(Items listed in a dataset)
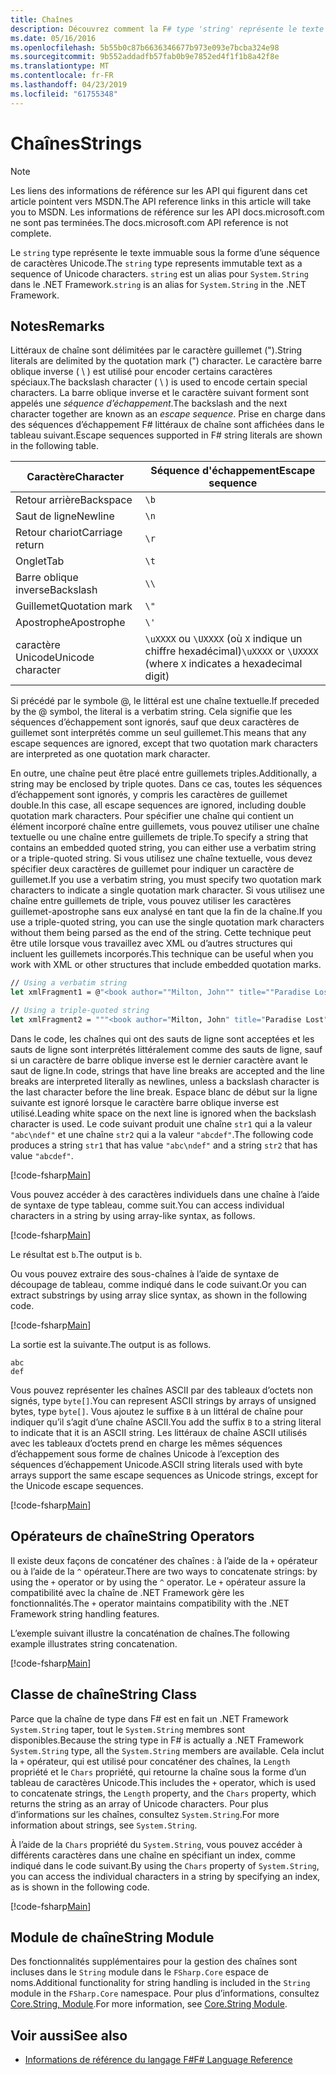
 ```yaml
---
title: Chaînes
description: Découvrez comment la F# type 'string' représente le texte immuable sous la forme d’une séquence de caractères Unicode.
ms.date: 05/16/2016
ms.openlocfilehash: 5b55b0c87b6636346677b973e093e7bcba324e98
ms.sourcegitcommit: 9b552addadfb57fab0b9e7852ed4f1f1b8a42f8e
ms.translationtype: MT
ms.contentlocale: fr-FR
ms.lasthandoff: 04/23/2019
ms.locfileid: "61755348"
---
```

# <a name="strings"></a><span data-ttu-id="241c9-103">Chaînes</span><span class="sxs-lookup"><span data-stu-id="241c9-103">Strings</span></span>

> [!NOTE]
> <span data-ttu-id="241c9-104">Les liens des informations de référence sur les API qui figurent dans cet article pointent vers MSDN.</span><span class="sxs-lookup"><span data-stu-id="241c9-104">The API reference links in this article will take you to MSDN.</span></span>  <span data-ttu-id="241c9-105">Les informations de référence sur les API docs.microsoft.com ne sont pas terminées.</span><span class="sxs-lookup"><span data-stu-id="241c9-105">The docs.microsoft.com API reference is not complete.</span></span>

<span data-ttu-id="241c9-106">Le `string` type représente le texte immuable sous la forme d’une séquence de caractères Unicode.</span><span class="sxs-lookup"><span data-stu-id="241c9-106">The `string` type represents immutable text as a sequence of Unicode characters.</span></span> <span data-ttu-id="241c9-107">`string` est un alias pour `System.String` dans le .NET Framework.</span><span class="sxs-lookup"><span data-stu-id="241c9-107">`string` is an alias for `System.String` in the .NET Framework.</span></span>

## <a name="remarks"></a><span data-ttu-id="241c9-108">Notes</span><span class="sxs-lookup"><span data-stu-id="241c9-108">Remarks</span></span>

<span data-ttu-id="241c9-109">Littéraux de chaîne sont délimitées par le caractère guillemet (").</span><span class="sxs-lookup"><span data-stu-id="241c9-109">String literals are delimited by the quotation mark (") character.</span></span> <span data-ttu-id="241c9-110">Le caractère barre oblique inverse ( \\ ) est utilisé pour encoder certains caractères spéciaux.</span><span class="sxs-lookup"><span data-stu-id="241c9-110">The backslash character ( \\ ) is used to encode certain special characters.</span></span> <span data-ttu-id="241c9-111">La barre oblique inverse et le caractère suivant forment sont appelés une *séquence d’échappement*.</span><span class="sxs-lookup"><span data-stu-id="241c9-111">The backslash and the next character together are known as an *escape sequence*.</span></span> <span data-ttu-id="241c9-112">Prise en charge dans des séquences d’échappement F# littéraux de chaîne sont affichées dans le tableau suivant.</span><span class="sxs-lookup"><span data-stu-id="241c9-112">Escape sequences supported in F# string literals are shown in the following table.</span></span>

|<span data-ttu-id="241c9-113">Caractère</span><span class="sxs-lookup"><span data-stu-id="241c9-113">Character</span></span>|<span data-ttu-id="241c9-114">Séquence d'échappement</span><span class="sxs-lookup"><span data-stu-id="241c9-114">Escape sequence</span></span>|
|---------|---------------|
|<span data-ttu-id="241c9-115">Retour arrière</span><span class="sxs-lookup"><span data-stu-id="241c9-115">Backspace</span></span>|`\b`|
|<span data-ttu-id="241c9-116">Saut de ligne</span><span class="sxs-lookup"><span data-stu-id="241c9-116">Newline</span></span>|`\n`|
|<span data-ttu-id="241c9-117">Retour chariot</span><span class="sxs-lookup"><span data-stu-id="241c9-117">Carriage return</span></span>|`\r`|
|<span data-ttu-id="241c9-118">Onglet</span><span class="sxs-lookup"><span data-stu-id="241c9-118">Tab</span></span>|`\t`|
|<span data-ttu-id="241c9-119">Barre oblique inverse</span><span class="sxs-lookup"><span data-stu-id="241c9-119">Backslash</span></span>|`\\`|
|<span data-ttu-id="241c9-120">Guillemet</span><span class="sxs-lookup"><span data-stu-id="241c9-120">Quotation mark</span></span>|`\"`|
|<span data-ttu-id="241c9-121">Apostrophe</span><span class="sxs-lookup"><span data-stu-id="241c9-121">Apostrophe</span></span>|`\'`|
|<span data-ttu-id="241c9-122">caractère Unicode</span><span class="sxs-lookup"><span data-stu-id="241c9-122">Unicode character</span></span>|<span data-ttu-id="241c9-123">`\uXXXX` ou `\UXXXX` (où `X` indique un chiffre hexadécimal)</span><span class="sxs-lookup"><span data-stu-id="241c9-123">`\uXXXX` or `\UXXXX` (where `X` indicates a hexadecimal digit)</span></span>|

<span data-ttu-id="241c9-124">Si précédé par le symbole @, le littéral est une chaîne textuelle.</span><span class="sxs-lookup"><span data-stu-id="241c9-124">If preceded by the @ symbol, the literal is a verbatim string.</span></span> <span data-ttu-id="241c9-125">Cela signifie que les séquences d’échappement sont ignorés, sauf que deux caractères de guillemet sont interprétés comme un seul guillemet.</span><span class="sxs-lookup"><span data-stu-id="241c9-125">This means that any escape sequences are ignored, except that two quotation mark characters are interpreted as one quotation mark character.</span></span>

<span data-ttu-id="241c9-126">En outre, une chaîne peut être placé entre guillemets triples.</span><span class="sxs-lookup"><span data-stu-id="241c9-126">Additionally, a string may be enclosed by triple quotes.</span></span> <span data-ttu-id="241c9-127">Dans ce cas, toutes les séquences d’échappement sont ignorés, y compris les caractères de guillemet double.</span><span class="sxs-lookup"><span data-stu-id="241c9-127">In this case, all escape sequences are ignored, including double quotation mark characters.</span></span> <span data-ttu-id="241c9-128">Pour spécifier une chaîne qui contient un élément incorporé chaîne entre guillemets, vous pouvez utiliser une chaîne textuelle ou une chaîne entre guillemets de triple.</span><span class="sxs-lookup"><span data-stu-id="241c9-128">To specify a string that contains an embedded quoted string, you can either use a verbatim string or a triple-quoted string.</span></span> <span data-ttu-id="241c9-129">Si vous utilisez une chaîne textuelle, vous devez spécifier deux caractères de guillemet pour indiquer un caractère de guillemet.</span><span class="sxs-lookup"><span data-stu-id="241c9-129">If you use a verbatim string, you  must specify two quotation mark characters to indicate a single quotation mark character.</span></span> <span data-ttu-id="241c9-130">Si vous utilisez une chaîne entre guillemets de triple, vous pouvez utiliser les caractères guillemet-apostrophe sans eux analysé en tant que la fin de la chaîne.</span><span class="sxs-lookup"><span data-stu-id="241c9-130">If you use a triple-quoted string, you can use the single quotation mark characters without them being parsed as the end of the string.</span></span> <span data-ttu-id="241c9-131">Cette technique peut être utile lorsque vous travaillez avec XML ou d’autres structures qui incluent les guillemets incorporés.</span><span class="sxs-lookup"><span data-stu-id="241c9-131">This technique can be useful when you work with XML or other structures that include embedded quotation marks.</span></span>

```fsharp
// Using a verbatim string
let xmlFragment1 = @"<book author=""Milton, John"" title=""Paradise Lost"">"

// Using a triple-quoted string
let xmlFragment2 = """<book author="Milton, John" title="Paradise Lost">"""
```

<span data-ttu-id="241c9-132">Dans le code, les chaînes qui ont des sauts de ligne sont acceptées et les sauts de ligne sont interprétés littéralement comme des sauts de ligne, sauf si un caractère de barre oblique inverse est le dernier caractère avant le saut de ligne.</span><span class="sxs-lookup"><span data-stu-id="241c9-132">In code, strings that have line breaks are accepted and the line breaks are interpreted literally as newlines, unless a backslash character is the last character before the line break.</span></span> <span data-ttu-id="241c9-133">Espace blanc de début sur la ligne suivante est ignoré lorsque le caractère barre oblique inverse est utilisé.</span><span class="sxs-lookup"><span data-stu-id="241c9-133">Leading white space on the next line is ignored when the backslash character is used.</span></span> <span data-ttu-id="241c9-134">Le code suivant produit une chaîne `str1` qui a la valeur `"abc\ndef"` et une chaîne `str2` qui a la valeur `"abcdef"`.</span><span class="sxs-lookup"><span data-stu-id="241c9-134">The following code produces a string `str1` that has value `"abc\ndef"` and a string `str2` that has value `"abcdef"`.</span></span>

[!code-fsharp[Main](../../../samples/snippets/fsharp/lang-ref-1/snippet1001.fs)]

<span data-ttu-id="241c9-135">Vous pouvez accéder à des caractères individuels dans une chaîne à l’aide de syntaxe de type tableau, comme suit.</span><span class="sxs-lookup"><span data-stu-id="241c9-135">You can access individual characters in a string by using array-like syntax, as follows.</span></span>

[!code-fsharp[Main](../../../samples/snippets/fsharp/lang-ref-1/snippet1002.fs)]

<span data-ttu-id="241c9-136">Le résultat est `b`.</span><span class="sxs-lookup"><span data-stu-id="241c9-136">The output is `b`.</span></span>

<span data-ttu-id="241c9-137">Ou vous pouvez extraire des sous-chaînes à l’aide de syntaxe de découpage de tableau, comme indiqué dans le code suivant.</span><span class="sxs-lookup"><span data-stu-id="241c9-137">Or you can extract substrings by using array slice syntax, as shown in the following code.</span></span>

[!code-fsharp[Main](../../../samples/snippets/fsharp/lang-ref-1/snippet1003.fs)]

<span data-ttu-id="241c9-138">La sortie est la suivante.</span><span class="sxs-lookup"><span data-stu-id="241c9-138">The output is as follows.</span></span>

```
abc
def
```

<span data-ttu-id="241c9-139">Vous pouvez représenter les chaînes ASCII par des tableaux d’octets non signés, type `byte[]`.</span><span class="sxs-lookup"><span data-stu-id="241c9-139">You can represent ASCII strings by arrays of unsigned bytes, type `byte[]`.</span></span> <span data-ttu-id="241c9-140">Vous ajoutez le suffixe `B` à un littéral de chaîne pour indiquer qu’il s’agit d’une chaîne ASCII.</span><span class="sxs-lookup"><span data-stu-id="241c9-140">You add the suffix `B` to a string literal to indicate that it is an ASCII string.</span></span> <span data-ttu-id="241c9-141">Les littéraux de chaîne ASCII utilisés avec les tableaux d’octets prend en charge les mêmes séquences d’échappement sous forme de chaînes Unicode à l’exception des séquences d’échappement Unicode.</span><span class="sxs-lookup"><span data-stu-id="241c9-141">ASCII string literals used with byte arrays support the same escape sequences as Unicode strings, except for the Unicode escape sequences.</span></span>

[!code-fsharp[Main](../../../samples/snippets/fsharp/lang-ref-1/snippet1004.fs)]

## <a name="string-operators"></a><span data-ttu-id="241c9-142">Opérateurs de chaîne</span><span class="sxs-lookup"><span data-stu-id="241c9-142">String Operators</span></span>

<span data-ttu-id="241c9-143">Il existe deux façons de concaténer des chaînes : à l’aide de la `+` opérateur ou à l’aide de la `^` opérateur.</span><span class="sxs-lookup"><span data-stu-id="241c9-143">There are two ways to concatenate strings: by using the `+` operator or by using the `^` operator.</span></span> <span data-ttu-id="241c9-144">Le `+` opérateur assure la compatibilité avec la chaîne de .NET Framework gère les fonctionnalités.</span><span class="sxs-lookup"><span data-stu-id="241c9-144">The `+` operator maintains compatibility with the .NET Framework string handling features.</span></span>

<span data-ttu-id="241c9-145">L’exemple suivant illustre la concaténation de chaînes.</span><span class="sxs-lookup"><span data-stu-id="241c9-145">The following example illustrates string concatenation.</span></span>

[!code-fsharp[Main](../../../samples/snippets/fsharp/lang-ref-1/snippet1006.fs)]

## <a name="string-class"></a><span data-ttu-id="241c9-146">Classe de chaîne</span><span class="sxs-lookup"><span data-stu-id="241c9-146">String Class</span></span>

<span data-ttu-id="241c9-147">Parce que la chaîne de type dans F# est en fait un .NET Framework `System.String` taper, tout le `System.String` membres sont disponibles.</span><span class="sxs-lookup"><span data-stu-id="241c9-147">Because the string type in F# is actually a .NET Framework `System.String` type, all the `System.String` members are available.</span></span> <span data-ttu-id="241c9-148">Cela inclut la `+` opérateur, qui est utilisé pour concaténer des chaînes, la `Length` propriété et le `Chars` propriété, qui retourne la chaîne sous la forme d’un tableau de caractères Unicode.</span><span class="sxs-lookup"><span data-stu-id="241c9-148">This includes the `+` operator, which is used to concatenate strings, the `Length` property, and the `Chars` property, which returns the string as an array of Unicode characters.</span></span> <span data-ttu-id="241c9-149">Pour plus d’informations sur les chaînes, consultez `System.String`.</span><span class="sxs-lookup"><span data-stu-id="241c9-149">For more information about strings, see `System.String`.</span></span>

<span data-ttu-id="241c9-150">À l’aide de la `Chars` propriété du `System.String`, vous pouvez accéder à différents caractères dans une chaîne en spécifiant un index, comme indiqué dans le code suivant.</span><span class="sxs-lookup"><span data-stu-id="241c9-150">By using the `Chars` property of `System.String`, you can access the individual characters in a string by specifying an index, as is shown in the following code.</span></span>

[!code-fsharp[Main](../../../samples/snippets/fsharp/lang-ref-1/snippet1005.fs)]

## <a name="string-module"></a><span data-ttu-id="241c9-151">Module de chaîne</span><span class="sxs-lookup"><span data-stu-id="241c9-151">String Module</span></span>

<span data-ttu-id="241c9-152">Des fonctionnalités supplémentaires pour la gestion des chaînes sont incluses dans le `String` module dans le `FSharp.Core` espace de noms.</span><span class="sxs-lookup"><span data-stu-id="241c9-152">Additional functionality for string handling is included in the `String` module in the `FSharp.Core` namespace.</span></span> <span data-ttu-id="241c9-153">Pour plus d’informations, consultez [Core.String, Module](https://msdn.microsoft.com/visualfsharpdocs/conceptual/core.string-module-%5bfsharp%5d).</span><span class="sxs-lookup"><span data-stu-id="241c9-153">For more information, see [Core.String Module](https://msdn.microsoft.com/visualfsharpdocs/conceptual/core.string-module-%5bfsharp%5d).</span></span>

## <a name="see-also"></a><span data-ttu-id="241c9-154">Voir aussi</span><span class="sxs-lookup"><span data-stu-id="241c9-154">See also</span></span>

- [<span data-ttu-id="241c9-155">Informations de référence du langage F#</span><span class="sxs-lookup"><span data-stu-id="241c9-155">F# Language Reference</span></span>](index.md)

**Problem requirements**.
Where a picture appears, omit it; otherwise reproduce each line above from the first to the one with "is not complete.</span></span>", inclusive.

**The answer**.
 ```yaml
---
title: Chaînes
description: Découvrez comment la F# type 'string' représente le texte immuable sous la forme d’une séquence de caractères Unicode.
ms.date: 05/16/2016
ms.openlocfilehash: 5b55b0c87b6636346677b973e093e7bcba324e98
ms.sourcegitcommit: 9b552addadfb57fab0b9e7852ed4f1f1b8a42f8e
ms.translationtype: MT
ms.contentlocale: fr-FR
ms.lasthandoff: 04/23/2019
ms.locfileid: "61755348"
---
```

# <a name="strings"></a><span data-ttu-id="241c9-103">Chaînes</span><span class="sxs-lookup"><span data-stu-id="241c9-103">Strings</span></span>

> [!NOTE]
> <span data-ttu-id="241c9-104">Les liens des informations de référence sur les API qui figurent dans cet article pointent vers MSDN.</span><span class="sxs-lookup"><span data-stu-id="241c9-104">The API reference links in this article will take you to MSDN.</span></span>  <span data-ttu-id="241c9-105">Les informations de référence sur les API docs.microsoft.com ne sont pas terminées.</span><span class="sxs-lookup"><span data-stu-id="241c9-105">The docs.microsoft.com API reference is not complete.</span></span>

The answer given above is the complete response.